Re: [PATCH] mkfs: acquire flock before modifying the device superblock

public inbox for linux-xfs@vger.kernel.org
 help / color / mirror / Atom feed

From: "Darrick J. Wong" <djwong@kernel.org>
To: Wu Guanghao <wuguanghao3@huawei.com>
Cc: cem@kernel.org, linux-xfs@vger.kernel.org,
	"liuzhiqiang (I)" <liuzhiqiang26@huawei.com>
Subject: Re: [PATCH] mkfs: acquire flock before modifying the device superblock
Date: Fri, 14 Oct 2022 08:38:18 -0700	[thread overview]
Message-ID: <Y0mCauklwsDwImi8@magnolia> (raw)
In-Reply-To: <b359751c-2397-bcd1-9065-583afb2f93ef@huawei.com>

On Fri, Oct 14, 2022 at 04:41:35PM +0800, Wu Guanghao wrote:
> We noticed that systemd has an issue about symlink unreliable caused by
> formatting filesystem and systemd operating on same device.
> Issue Link: https://github.com/systemd/systemd/issues/23746
> 
> According to systemd doc, a BSD flock needs to be acquired before
> formatting the device.
> Related Link: https://systemd.io/BLOCK_DEVICE_LOCKING/

TLDR: udevd wants fs utilities to use advisory file locking to
coordinate (re)writes to block devices to avoid collisions between mkfs
and all the udev magic.

Critically, udev calls flock(LOCK_SH | LOCK_NB) to trylock the device in
shared mode to avoid blocking on fs utilities; if the trylock fails,
they'll move on and try again later.  The old O_EXCL-on-blockdevs trick
will not work for that usecase (I guess) because it's not a shared
reader lock.  It's also not the file locking API.

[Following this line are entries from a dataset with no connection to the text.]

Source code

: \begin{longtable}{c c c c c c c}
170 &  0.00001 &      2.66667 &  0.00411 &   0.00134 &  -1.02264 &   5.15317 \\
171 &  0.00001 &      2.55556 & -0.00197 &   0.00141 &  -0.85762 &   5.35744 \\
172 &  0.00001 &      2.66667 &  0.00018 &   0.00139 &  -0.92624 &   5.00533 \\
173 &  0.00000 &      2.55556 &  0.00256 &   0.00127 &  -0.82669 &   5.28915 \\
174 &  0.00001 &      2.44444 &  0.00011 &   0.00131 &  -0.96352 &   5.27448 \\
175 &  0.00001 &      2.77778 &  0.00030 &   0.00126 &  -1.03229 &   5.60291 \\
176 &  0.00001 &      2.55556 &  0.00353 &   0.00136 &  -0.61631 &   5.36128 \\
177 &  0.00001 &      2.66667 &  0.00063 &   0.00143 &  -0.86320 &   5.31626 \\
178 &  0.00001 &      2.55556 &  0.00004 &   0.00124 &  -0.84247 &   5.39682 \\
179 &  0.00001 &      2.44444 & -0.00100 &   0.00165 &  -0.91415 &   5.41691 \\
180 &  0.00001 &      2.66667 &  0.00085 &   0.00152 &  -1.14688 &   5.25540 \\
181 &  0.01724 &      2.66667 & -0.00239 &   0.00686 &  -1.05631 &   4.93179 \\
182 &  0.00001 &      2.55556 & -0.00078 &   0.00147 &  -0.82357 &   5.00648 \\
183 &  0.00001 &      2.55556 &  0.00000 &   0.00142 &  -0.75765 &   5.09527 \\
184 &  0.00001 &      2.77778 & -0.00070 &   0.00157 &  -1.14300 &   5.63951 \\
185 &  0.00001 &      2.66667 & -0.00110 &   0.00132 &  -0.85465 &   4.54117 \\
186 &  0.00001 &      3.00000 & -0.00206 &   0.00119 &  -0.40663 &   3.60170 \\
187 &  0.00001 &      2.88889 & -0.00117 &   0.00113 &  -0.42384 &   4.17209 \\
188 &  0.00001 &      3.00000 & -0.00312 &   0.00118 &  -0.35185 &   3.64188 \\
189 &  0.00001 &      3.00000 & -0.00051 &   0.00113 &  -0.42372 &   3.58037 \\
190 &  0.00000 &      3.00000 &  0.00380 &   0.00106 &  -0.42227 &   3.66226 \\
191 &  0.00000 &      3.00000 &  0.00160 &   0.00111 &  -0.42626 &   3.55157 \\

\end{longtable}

> So we acquire flock after opening the device but before
> writing superblock.

xfs_db and xfs_repair can write to the filesystem too; shouldn't this
locking apply to them as well?

> Signed-off-by: wuguanghao <wuguanghao3@huawei.com>
> ---
>  mkfs/xfs_mkfs.c | 26 ++++++++++++++++++++++++++
>  1 file changed, 26 insertions(+)
> 
> diff --git a/mkfs/xfs_mkfs.c b/mkfs/xfs_mkfs.c
> index 9dd0e79c..b83cb043 100644
> --- a/mkfs/xfs_mkfs.c
> +++ b/mkfs/xfs_mkfs.c
> @@ -13,6 +13,7 @@
>  #include "libfrog/crc32cselftest.h"
>  #include "proto.h"
>  #include <ini.h>
> +#include <sys/file.h>
> 
>  #define TERABYTES(count, blog) ((uint64_t)(count) << (40 - (blog)))
>  #define GIGABYTES(count, blog) ((uint64_t)(count) << (30 - (blog)))
> @@ -2758,6 +2759,30 @@ _("log stripe unit (%d bytes) is too large (maximum is 256KiB)\n"
> 
>  }
> 
> +static void
> +lock_device(dev_t dev, int flag, char *name)
> +{
> +       int fd = libxfs_device_to_fd(dev);
> +       int readonly = flag & LIBXFS_ISREADONLY;
> +
> +       if (!readonly && fd > 0)
> +               if (flock(fd, LOCK_EX) != 0) {
> +                       fprintf(stderr, "%s: failed to get lock.\n", name);
> +                       exit(1);
> +               }

So yes, this belongs in libxfs_device_open.

If we're opening the bdevs in readonly mode, shouldn't we take LOCK_SH
to prevent mkfs from colliding with (say) xfs_metadump?

Bonus question: Shouldn't the /kernel/ also effectively be taking
LOCK_SH when it opens the bdevs to mount the filesystem?

--D

> +}
> +
> +static void
> +lock_devices(struct libxfs_xinit *xi)
> +{
> +       if (!xi->disfile)
> +               lock_device(xi->ddev, xi->dcreat, xi->dname);
> +       if (xi->logdev && !xi->lisfile)
> +               lock_device(xi->logdev, xi->lcreat, xi->logname);
> +       if (xi->rtdev && !xi->risfile)
> +               lock_device(xi->rtdev, xi->rcreat, xi->rtname);
> +}
> +
>  static void
>  open_devices(
>         struct mkfs_params      *cfg,
> @@ -4208,6 +4233,7 @@ main(
>          * Open and validate the device configurations
>          */
>         open_devices(&cfg, &xi);
> +       lock_devices(&xi);
>         validate_overwrite(dfile, force_overwrite);
>         validate_datadev(&cfg, &cli);
>         validate_logdev(&cfg, &cli, &logfile);
> --
> 2.27.0

next prev parent reply	other threads:[~2022-10-14 15:38 UTC|newest]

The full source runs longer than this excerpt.